» **BRIEF**
From the data underneath, reproduce exactly the stretch that begins at the line with "c plus plus and data structures experiment 20" and ends after the line with "Sorting algorithms arrange".

» **WORKING DATA**
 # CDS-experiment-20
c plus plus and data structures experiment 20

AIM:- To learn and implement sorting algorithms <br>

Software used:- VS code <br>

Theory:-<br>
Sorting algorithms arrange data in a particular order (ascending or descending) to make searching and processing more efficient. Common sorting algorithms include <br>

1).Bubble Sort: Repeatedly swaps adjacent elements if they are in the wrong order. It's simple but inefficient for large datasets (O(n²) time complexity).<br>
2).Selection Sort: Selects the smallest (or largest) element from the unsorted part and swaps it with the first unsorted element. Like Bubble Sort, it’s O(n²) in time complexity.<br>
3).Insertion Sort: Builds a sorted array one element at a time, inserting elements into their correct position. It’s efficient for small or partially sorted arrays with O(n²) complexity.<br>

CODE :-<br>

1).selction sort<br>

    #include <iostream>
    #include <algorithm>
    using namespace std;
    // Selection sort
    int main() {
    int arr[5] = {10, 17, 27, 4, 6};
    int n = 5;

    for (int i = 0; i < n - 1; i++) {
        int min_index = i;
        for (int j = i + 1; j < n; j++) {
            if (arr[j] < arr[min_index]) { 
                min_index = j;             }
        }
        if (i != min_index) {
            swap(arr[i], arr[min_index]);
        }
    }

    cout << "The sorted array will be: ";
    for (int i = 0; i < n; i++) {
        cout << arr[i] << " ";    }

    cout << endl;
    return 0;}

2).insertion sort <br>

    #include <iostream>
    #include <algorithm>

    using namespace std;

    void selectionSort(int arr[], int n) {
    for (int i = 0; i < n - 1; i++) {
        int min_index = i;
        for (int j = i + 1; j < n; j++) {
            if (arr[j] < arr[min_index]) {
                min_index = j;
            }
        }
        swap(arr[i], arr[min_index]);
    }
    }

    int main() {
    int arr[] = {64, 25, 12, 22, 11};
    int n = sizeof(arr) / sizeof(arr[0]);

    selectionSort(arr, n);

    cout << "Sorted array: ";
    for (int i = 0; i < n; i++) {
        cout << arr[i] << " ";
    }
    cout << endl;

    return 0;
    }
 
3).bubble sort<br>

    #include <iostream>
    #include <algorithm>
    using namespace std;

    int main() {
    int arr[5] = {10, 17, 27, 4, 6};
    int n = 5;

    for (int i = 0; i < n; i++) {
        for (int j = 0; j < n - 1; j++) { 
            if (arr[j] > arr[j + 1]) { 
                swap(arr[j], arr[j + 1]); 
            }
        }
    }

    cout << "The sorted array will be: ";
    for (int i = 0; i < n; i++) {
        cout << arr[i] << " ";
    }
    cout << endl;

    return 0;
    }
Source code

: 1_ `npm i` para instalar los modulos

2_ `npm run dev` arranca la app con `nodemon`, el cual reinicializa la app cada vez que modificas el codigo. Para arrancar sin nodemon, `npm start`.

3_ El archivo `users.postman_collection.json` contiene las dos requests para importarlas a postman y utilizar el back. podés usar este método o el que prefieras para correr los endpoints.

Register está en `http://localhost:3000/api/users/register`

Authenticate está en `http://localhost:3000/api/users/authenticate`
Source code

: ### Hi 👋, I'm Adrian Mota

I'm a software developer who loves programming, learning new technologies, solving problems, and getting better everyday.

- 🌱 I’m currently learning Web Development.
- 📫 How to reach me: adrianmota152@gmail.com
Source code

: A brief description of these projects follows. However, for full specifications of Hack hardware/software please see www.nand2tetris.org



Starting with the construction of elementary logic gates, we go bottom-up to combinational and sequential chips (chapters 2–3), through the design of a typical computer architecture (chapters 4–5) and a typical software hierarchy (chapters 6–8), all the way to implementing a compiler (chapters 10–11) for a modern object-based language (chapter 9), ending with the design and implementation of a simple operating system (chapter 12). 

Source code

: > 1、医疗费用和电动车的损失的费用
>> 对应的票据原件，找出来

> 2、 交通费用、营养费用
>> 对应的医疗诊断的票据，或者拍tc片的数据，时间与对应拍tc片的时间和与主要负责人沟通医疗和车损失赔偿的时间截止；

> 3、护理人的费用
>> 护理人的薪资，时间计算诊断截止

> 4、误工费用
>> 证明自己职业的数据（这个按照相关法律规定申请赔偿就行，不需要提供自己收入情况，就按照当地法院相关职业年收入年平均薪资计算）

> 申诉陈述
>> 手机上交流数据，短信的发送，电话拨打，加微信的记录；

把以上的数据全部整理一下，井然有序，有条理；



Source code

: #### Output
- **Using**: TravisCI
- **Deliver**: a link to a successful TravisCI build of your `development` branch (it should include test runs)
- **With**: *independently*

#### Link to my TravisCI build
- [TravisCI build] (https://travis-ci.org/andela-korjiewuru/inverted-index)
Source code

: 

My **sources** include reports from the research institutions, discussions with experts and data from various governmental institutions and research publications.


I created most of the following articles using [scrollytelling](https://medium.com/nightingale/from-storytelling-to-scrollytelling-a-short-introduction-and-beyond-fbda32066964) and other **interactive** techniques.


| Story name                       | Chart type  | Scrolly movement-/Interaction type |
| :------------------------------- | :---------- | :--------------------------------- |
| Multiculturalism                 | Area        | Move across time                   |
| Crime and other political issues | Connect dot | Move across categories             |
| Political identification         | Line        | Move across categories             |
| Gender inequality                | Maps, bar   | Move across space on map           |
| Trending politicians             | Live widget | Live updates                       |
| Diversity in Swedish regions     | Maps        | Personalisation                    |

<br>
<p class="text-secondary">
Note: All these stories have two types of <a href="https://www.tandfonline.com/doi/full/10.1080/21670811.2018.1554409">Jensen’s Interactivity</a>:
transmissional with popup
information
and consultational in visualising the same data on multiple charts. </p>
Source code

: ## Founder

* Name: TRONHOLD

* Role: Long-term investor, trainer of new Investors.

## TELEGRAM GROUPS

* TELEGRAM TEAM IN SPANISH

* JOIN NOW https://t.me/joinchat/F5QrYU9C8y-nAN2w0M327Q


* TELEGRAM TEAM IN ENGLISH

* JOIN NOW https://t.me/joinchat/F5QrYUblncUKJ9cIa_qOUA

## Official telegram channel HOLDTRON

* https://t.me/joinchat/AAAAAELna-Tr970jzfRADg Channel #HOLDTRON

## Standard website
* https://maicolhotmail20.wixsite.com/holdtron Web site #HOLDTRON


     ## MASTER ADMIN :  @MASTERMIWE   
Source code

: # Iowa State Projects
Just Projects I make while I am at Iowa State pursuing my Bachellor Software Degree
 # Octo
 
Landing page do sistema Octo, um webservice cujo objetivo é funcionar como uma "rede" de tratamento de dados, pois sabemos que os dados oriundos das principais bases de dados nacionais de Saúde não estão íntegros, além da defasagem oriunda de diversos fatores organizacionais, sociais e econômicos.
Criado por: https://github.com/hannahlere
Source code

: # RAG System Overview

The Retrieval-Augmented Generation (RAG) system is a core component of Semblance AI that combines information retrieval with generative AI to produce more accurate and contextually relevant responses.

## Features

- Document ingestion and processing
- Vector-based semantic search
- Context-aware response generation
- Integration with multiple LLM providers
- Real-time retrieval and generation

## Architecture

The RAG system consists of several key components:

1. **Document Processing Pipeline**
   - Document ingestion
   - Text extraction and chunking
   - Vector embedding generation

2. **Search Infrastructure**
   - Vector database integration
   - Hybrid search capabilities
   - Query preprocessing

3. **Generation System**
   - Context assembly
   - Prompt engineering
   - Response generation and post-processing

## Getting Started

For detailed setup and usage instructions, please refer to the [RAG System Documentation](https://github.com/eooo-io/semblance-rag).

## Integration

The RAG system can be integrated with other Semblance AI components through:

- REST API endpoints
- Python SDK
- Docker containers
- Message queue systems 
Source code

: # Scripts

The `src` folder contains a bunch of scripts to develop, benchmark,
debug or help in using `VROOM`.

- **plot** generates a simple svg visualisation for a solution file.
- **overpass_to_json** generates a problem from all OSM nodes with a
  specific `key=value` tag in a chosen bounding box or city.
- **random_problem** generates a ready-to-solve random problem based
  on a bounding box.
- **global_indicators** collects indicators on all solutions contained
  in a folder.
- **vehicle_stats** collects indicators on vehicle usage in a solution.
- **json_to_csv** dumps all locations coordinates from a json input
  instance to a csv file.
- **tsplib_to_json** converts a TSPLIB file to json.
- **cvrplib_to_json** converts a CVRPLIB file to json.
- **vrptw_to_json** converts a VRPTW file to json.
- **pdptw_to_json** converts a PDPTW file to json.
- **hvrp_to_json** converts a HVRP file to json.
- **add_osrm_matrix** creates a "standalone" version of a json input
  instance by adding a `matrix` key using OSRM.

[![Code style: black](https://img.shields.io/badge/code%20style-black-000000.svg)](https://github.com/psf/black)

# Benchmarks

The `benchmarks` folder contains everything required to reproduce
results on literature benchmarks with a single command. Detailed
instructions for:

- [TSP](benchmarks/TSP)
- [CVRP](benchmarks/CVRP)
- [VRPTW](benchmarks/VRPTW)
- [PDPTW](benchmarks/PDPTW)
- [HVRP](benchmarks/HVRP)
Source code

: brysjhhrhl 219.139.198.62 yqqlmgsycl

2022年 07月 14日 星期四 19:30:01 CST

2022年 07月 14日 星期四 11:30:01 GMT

» **ANSWER FOR THE TASK**
c plus plus and data structures experiment 20

AIM:- To learn and implement sorting algorithms <br>

Software used:- VS code <br>

Theory:-<br>
Sorting algorithms arrange data in a particular order (ascending or descending) to make searching and processing more efficient. Common sorting algorithms include <br>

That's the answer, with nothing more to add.